Mobility Trends Improving the Quality of Life for All

Pasquale Romano, President & CEO, ChargePoint

Improving the quality of life and reducing the cost of living is an oft missed side effect of the pursuit of autonomous drive, clean inexpensive energy, and the electrification of transportation. These technology arcs are evolving roughly in parallel and their confluence will result in dramatic changes in how we live, the cost of things we depend on, and the amount of time we will get back daily.

One of the largest monthly expenses for families is transportation. The lower a family’s income, the larger the impact. Add energy bills to the equation and the impact is even more significant.

Fossil fuels make up all the energy used to transport goods and people and transportation electrification represents a net new load on our electrical grid. While other sources of energy consumption in homes and offices will become more efficient, the electrification of transportation will outpace those savings and dramatically increase electricity needs. The key to offsetting this shift is the fact that the overwhelming majority of vehicles sit resting most of the time. As a result, vehicles can flexibly take on electricity as fuel, filling in the peaks and valleys of today’s energy patterns, increasing the utilization of grid infrastructure (with some upgrades), and enabling the reduction of the cost structure of delivered energy. Electrified transport also represents an  opportunity  to reduce costs when compared to the average cost of gasoline and energy bills, not to mention the dramatically lower maintenance costs of EVs. Transportation and energy are also significant cost components in most goods. If we can reduce logistics costs with electrified transport, everything we buy gets cheaper,  enabling people to use more of their household income for other things.

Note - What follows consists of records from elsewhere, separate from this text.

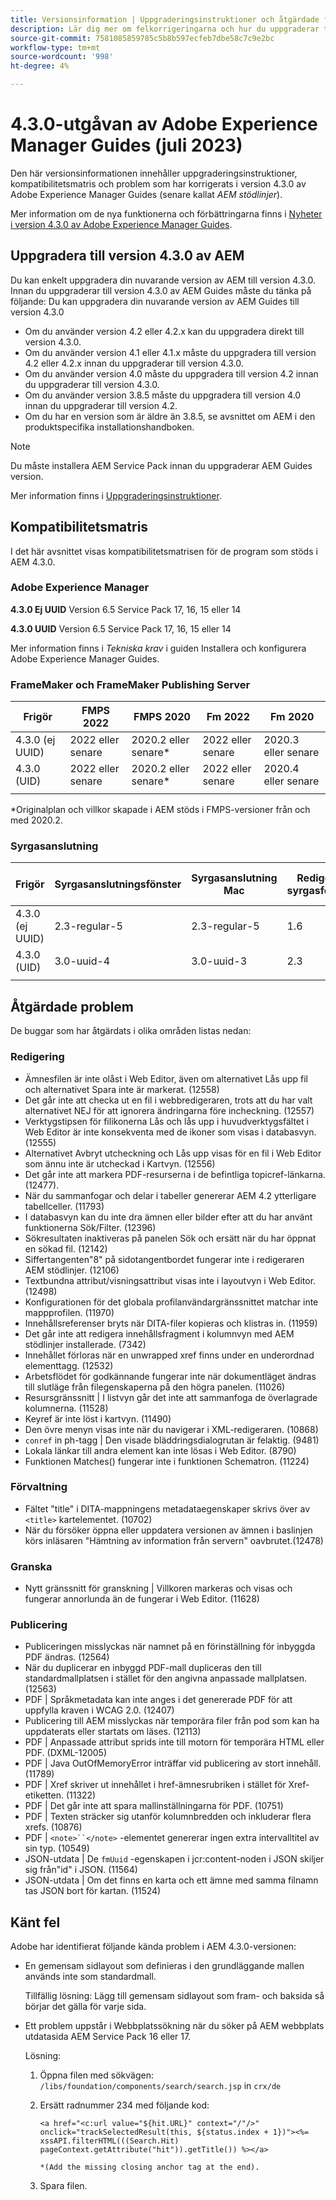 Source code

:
 ```yaml
---
title: Versionsinformation | Uppgraderingsinstruktioner och åtgärdade fel i Adobe Experience Manager Guides 4.3.0
description: Lär dig mer om felkorrigeringarna och hur du uppgraderar till 4.3.0-utgåvor av Adobe Experience Manager Guides
source-git-commit: 7581085859785c5b8b597ecfeb7dbe58c7c9e2bc
workflow-type: tm+mt
source-wordcount: '998'
ht-degree: 4%

---
```


# 4.3.0-utgåvan av Adobe Experience Manager Guides (juli 2023)

Den här versionsinformationen innehåller uppgraderingsinstruktioner, kompatibilitetsmatris och problem som har korrigerats i version 4.3.0 av Adobe Experience Manager Guides (senare kallat *AEM stödlinjer*).

Mer information om de nya funktionerna och förbättringarna finns i [Nyheter i version 4.3.0 av Adobe Experience Manager Guides](./whats-new-4.3-release.md).

## Uppgradera till version 4.3.0 av AEM


Du kan enkelt uppgradera din nuvarande version av AEM till version 4.3.0. Innan du uppgraderar till version 4.3.0 av AEM Guides måste du tänka på följande: Du kan uppgradera din nuvarande version av AEM Guides till version 4.3.0

- Om du använder version 4.2 eller 4.2.x kan du uppgradera direkt till version 4.3.0.
- Om du använder version 4.1 eller 4.1.x måste du uppgradera till version 4.2 eller 4.2.x innan du uppgraderar till version 4.3.0.
- Om du använder version 4.0 måste du uppgradera till version 4.2 innan du uppgraderar till version 4.3.0.
- Om du använder version 3.8.5 måste du uppgradera till version 4.0 innan du uppgraderar till version 4.2.
- Om du har en version som är äldre än 3.8.5, se avsnittet om AEM i den produktspecifika installationshandboken.



>[!NOTE]
>
>Du måste installera AEM Service Pack innan du uppgraderar AEM Guides version.

Mer information finns i [Uppgraderingsinstruktioner](../install-guide/upgrade-xml-documentation.md).

## Kompatibilitetsmatris

I det här avsnittet visas kompatibilitetsmatrisen för de program som stöds i AEM 4.3.0.

### Adobe Experience Manager

**4.3.0 Ej UUID**
Version 6.5 Service Pack 17, 16, 15 eller 14

**4.3.0 UUID**
Version 6.5 Service Pack 17, 16, 15 eller 14

Mer information finns i *Tekniska krav* i guiden Installera och konfigurera Adobe Experience Manager Guides.

### FrameMaker och FrameMaker Publishing Server

| Frigör | FMPS 2022 | FMPS 2020 | Fm 2022 | Fm 2020 |
| --- | --- | --- | --- | --- |
| 4.3.0 (ej UUID) | 2022 eller senare | 2020.2 eller senare* | 2022 eller senare | 2020.3 eller senare |
| 4.3.0 (UID) | 2022 eller senare | 2020.2 eller senare* | 2022 eller senare | 2020.4 eller senare |
| | | | |

*Originalplan och villkor skapade i AEM stöds i FMPS-versioner från och med 2020.2.

### Syrgasanslutning

| Frigör | Syrgasanslutningsfönster | Syrgasanslutning Mac | Redigera i syrgasfönster | Redigera i Syrgas Mac |
| --- | --- | --- |--- |--- |
| 4.3.0 (ej UUID) | 2.3-regular-5 | 2.3-regular-5 | 1.6 | 1.6 |
| 4.3.0 (UID) | 3.0-uuid-4 | 3.0-uuid-3 | 2.3 | 2.3 |
|  |  |   |

## Åtgärdade problem

De buggar som har åtgärdats i olika områden listas nedan:

### Redigering

- Ämnesfilen är inte olåst i Web Editor, även om alternativet Lås upp fil och alternativet Spara inte är markerat. (12558)
- Det går inte att checka ut en fil i webbredigeraren, trots att du har valt alternativet NEJ för att ignorera ändringarna före incheckning. (12557)
- Verktygstipsen för filikonerna Lås och lås upp i huvudverktygsfältet i Web Editor är inte konsekventa med de ikoner som visas i databasvyn.(12555)
- Alternativet Avbryt utcheckning och Lås upp visas för en fil i Web Editor som ännu inte är utcheckad i Kartvyn. (12556)
- Det går inte att markera PDF-resurserna i de befintliga topicref-länkarna. (12477).
- När du sammanfogar och delar i tabeller genererar AEM 4.2 ytterligare tabellceller. (11793)
- I databasvyn kan du inte dra ämnen eller bilder efter att du har använt funktionerna Sök/Filter. (12396)
- Sökresultaten inaktiveras på panelen Sök och ersätt när du har öppnat en sökad fil. (12142)
- Siffertangenten&quot;8&quot; på sidotangentbordet fungerar inte i redigeraren AEM stödlinjer. (12106)
- Textbundna attribut/visningsattribut visas inte i layoutvyn i Web Editor. (12498)
- Konfigurationen för det globala profilanvändargränssnittet matchar inte mappprofilen. (11970)
- Innehållsreferenser bryts när DITA-filer kopieras och klistras in. (11959)
- Det går inte att redigera innehållsfragment i kolumnvyn med AEM stödlinjer installerade. (7342)
- Innehållet förloras när en unwrapped xref finns under en underordnad elementtagg. (12532)
- Arbetsflödet för godkännande fungerar inte när dokumentläget ändras till slutläge från filegenskaperna på den högra panelen. (11026)
- Resursgränssnitt | I listvyn går det inte att sammanfoga de överlagrade kolumnerna. (11528)
- Keyref är inte löst i kartvyn. (11490)
- Den övre menyn visas inte när du navigerar i XML-redigeraren. (10868)
- `conref` in ph-tagg | Den visade bläddringsdialogrutan är felaktig. (9481)
- Lokala länkar till andra element kan inte lösas i Web Editor. (8790)
- Funktionen Matches() fungerar inte i funktionen Schematron. (11224)



### Förvaltning

- Fältet &quot;title&quot; i DITA-mappningens metadataegenskaper skrivs över av `<title>` kartelementet. (10702)
- När du försöker öppna eller uppdatera versionen av ämnen i baslinjen körs inläsaren &quot;Hämtning av information från servern&quot; oavbrutet.(12478)


### Granska

- Nytt gränssnitt för granskning | Villkoren markeras och visas och fungerar annorlunda än de fungerar i Web Editor. (11628)

### Publicering

- Publiceringen misslyckas när namnet på en förinställning för inbyggda PDF ändras. (12564)
- När du duplicerar en inbyggd PDF-mall dupliceras den till standardmallplatsen i stället för den angivna anpassade mallplatsen. (12563)
- PDF | Språkmetadata kan inte anges i det genererade PDF för att uppfylla kraven i WCAG 2.0. (12407)
- Publicering till AEM misslyckas när temporära filer från pod som kan ha uppdaterats eller startats om läses. (12113)
- PDF | Anpassade attribut sprids inte till motorn för temporära HTML eller PDF. (DXML-12005)
- PDF | Java OutOfMemoryError inträffar vid publicering av stort innehåll. (11789)
- PDF | Xref skriver ut innehållet i href-ämnesrubriken i stället för Xref-etiketten. (11322)
- PDF | Det går inte att spara mallinställningarna för PDF. (10751)
- PDF | Texten sträcker sig utanför kolumnbredden och inkluderar flera xrefs. (10876)
- PDF | `<note>``</note>` -elementet genererar ingen extra intervalltitel av sin typ. (10549)
- JSON-utdata | De `fmUuid` -egenskapen i jcr:content-noden i JSON skiljer sig från&quot;id&quot; i JSON. (11564)
- JSON-utdata | Om det finns en karta och ett ämne med samma filnamn tas JSON bort för kartan. (11524)

## Känt fel

Adobe har identifierat följande kända problem i AEM 4.3.0-versionen:

- En gemensam sidlayout som definieras i den grundläggande mallen används inte som standardmall.

  Tillfällig lösning: Lägg till gemensam sidlayout som fram- och baksida så börjar det gälla för varje sida.
- Ett problem uppstår i Webbplatssökning när du söker på AEM webbplats utdatasida AEM Service Pack 16 eller 17.

  Lösning:

   1. Öppna filen med sökvägen: `/libs/foundation/components/search/search.jsp` in `crx/de`
   1. Ersätt radnummer 234 med följande kod:

      ```
      <a href="<c:url value="${hit.URL}" context="/"/>" onclick="trackSelectedResult(this, ${status.index + 1})"><%= xssAPI.filterHTML(((Search.Hit) pageContext.getAttribute("hit")).getTitle()) %></a>
      
      *(Add the missing closing anchor tag at the end).
      ```

   1. Spara filen. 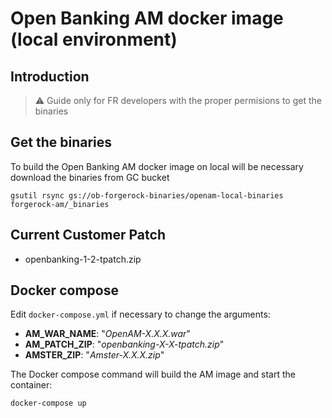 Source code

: # Open Banking AM docker image (local environment)
## Introduction
> ⚠ Guide only for FR developers with the proper permisions to get the binaries

## Get the binaries
To build the Open Banking AM docker image on local will be necessary download the binaries from GC bucket
```
gsutil rsync gs://ob-forgerock-binaries/openam-local-binaries forgerock-am/_binaries
```

## Current Customer Patch
- openbanking-1-2-tpatch.zip

## Docker compose
Edit `docker-compose.yml` if necessary to change the arguments:
- **AM_WAR_NAME**: "*OpenAM-X.X.X.war*"
- **AM_PATCH_ZIP**: "*openbanking-X-X-tpatch.zip*"
- **AMSTER_ZIP**: "*Amster-X.X.X.zip*"

The Docker compose command will build the AM image and start the container:
```
docker-compose up
``` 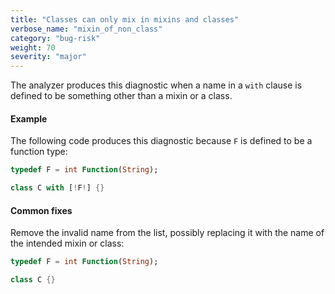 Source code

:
 ```yaml
---
title: "Classes can only mix in mixins and classes"
verbose_name: "mixin_of_non_class"
category: "bug-risk"
weight: 70
severity: "major"
---
```

The analyzer produces this diagnostic when a name in a `with` clause is
defined to be something other than a mixin or a class.

#### Example

The following code produces this diagnostic because `F` is defined to be a
function type:

```dart
typedef F = int Function(String);

class C with [!F!] {}
```

#### Common fixes

Remove the invalid name from the list, possibly replacing it with the name
of the intended mixin or class:

```dart
typedef F = int Function(String);

class C {}
```
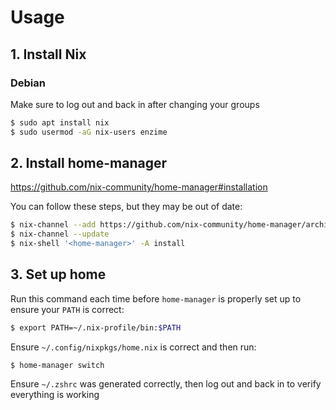 # Usage

## 1. Install Nix

### Debian

Make sure to log out and back in after changing your groups

```sh
$ sudo apt install nix
$ sudo usermod -aG nix-users enzime
```

## 2. Install home-manager

https://github.com/nix-community/home-manager#installation

You can follow these steps, but they may be out of date:

```sh
$ nix-channel --add https://github.com/nix-community/home-manager/archive/master.tar.gz home-manager
$ nix-channel --update
$ nix-shell '<home-manager>' -A install
```

## 3. Set up home

Run this command each time before `home-manager` is properly set up to ensure your `PATH` is correct:

```sh
$ export PATH=~/.nix-profile/bin:$PATH
```

Ensure `~/.config/nixpkgs/home.nix` is correct and then run:

```
$ home-manager switch
```

Ensure `~/.zshrc` was generated correctly, then log out and back in to verify everything is working
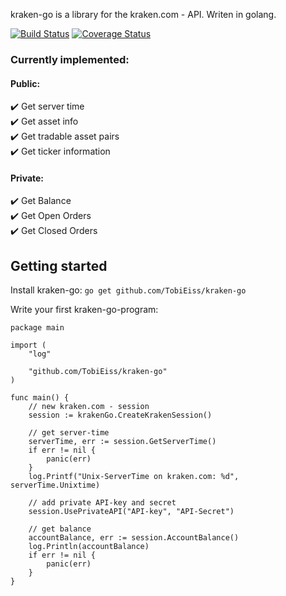 kraken-go is a library for the kraken.com - API.
Writen in golang.

[![Build Status](https://travis-ci.org/TobiEiss/kraken-go.svg?branch=master)](https://travis-ci.org/TobiEiss/kraken-go)
[![Coverage Status](https://coveralls.io/repos/github/TobiEiss/kraken-go/badge.svg?branch=master)](https://coveralls.io/github/TobiEiss/kraken-go?branch=master)


### Currently implemented:
#### Public:
:heavy_check_mark: Get server time  
:heavy_check_mark: Get asset info  
:heavy_check_mark: Get tradable asset pairs  
:heavy_check_mark: Get ticker information

#### Private:
:heavy_check_mark: Get Balance  
:heavy_check_mark: Get Open Orders  
:heavy_check_mark: Get Closed Orders  

## Getting started

Install kraken-go:
`go get github.com/TobiEiss/kraken-go`

Write your first kraken-go-program:
```golang
package main

import (
	"log"

	"github.com/TobiEiss/kraken-go"
)

func main() {
	// new kraken.com - session
	session := krakenGo.CreateKrakenSession()

	// get server-time
	serverTime, err := session.GetServerTime()
	if err != nil {
        panic(err)
	}
	log.Printf("Unix-ServerTime on kraken.com: %d", serverTime.Unixtime)

    // add private API-key and secret
    session.UsePrivateAPI("API-key", "API-Secret")

    // get balance
    accountBalance, err := session.AccountBalance()
	log.Println(accountBalance)
	if err != nil {
		panic(err)
	}
}
```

What drives a lot of the variance in real estate costs is scarcity imposed by a consumer’s desire to live near jobs to avoid lengthy and costly commutes. If more rides shift to autonomous drive services, fixed costs of ownership will be eliminated, less vehicles will be needed, efficiency will increase and congestion will be dramatically reduced. As autonomous transportation becomes more cost effective, real estate as we know it will be transformed. Space dedicated to parking gets recycled, vehicle coordination improves, vehicles required during rush hour decrease resulting in significantly more options for where we can live relative to where we work and correspondingly result in a drop in housing prices.

People can’t buy more hours in a day no matter how wealthy they are. Imagine if commuting actually meant less stress? Instead of a car, a pod resembling a comfortable camper picked you up, stocked with your favorite coffee and snacks Inside, you can read, work, listen to your music or whatever makes you happy and more productive as opposed to worrying about traffic or only focusing on driving. Flying from the airport to a downtown meeting or making the trip between San Jose and San Francisco in an electric vertical takeoff and landing aircraft is no longer a dream, but a reality. Aircraft in design now will enable travel at prices on par with ride hailing services today.

We’re entering a magical time in human history. Technology will open the door to more places to live, make the time being transported more enjoyable, lower costs for basic necessities, and improve the overall quality of our lives. Electric mobility is economically superior and has the added benefit of reducing the harmful effects on the very planet we depend on.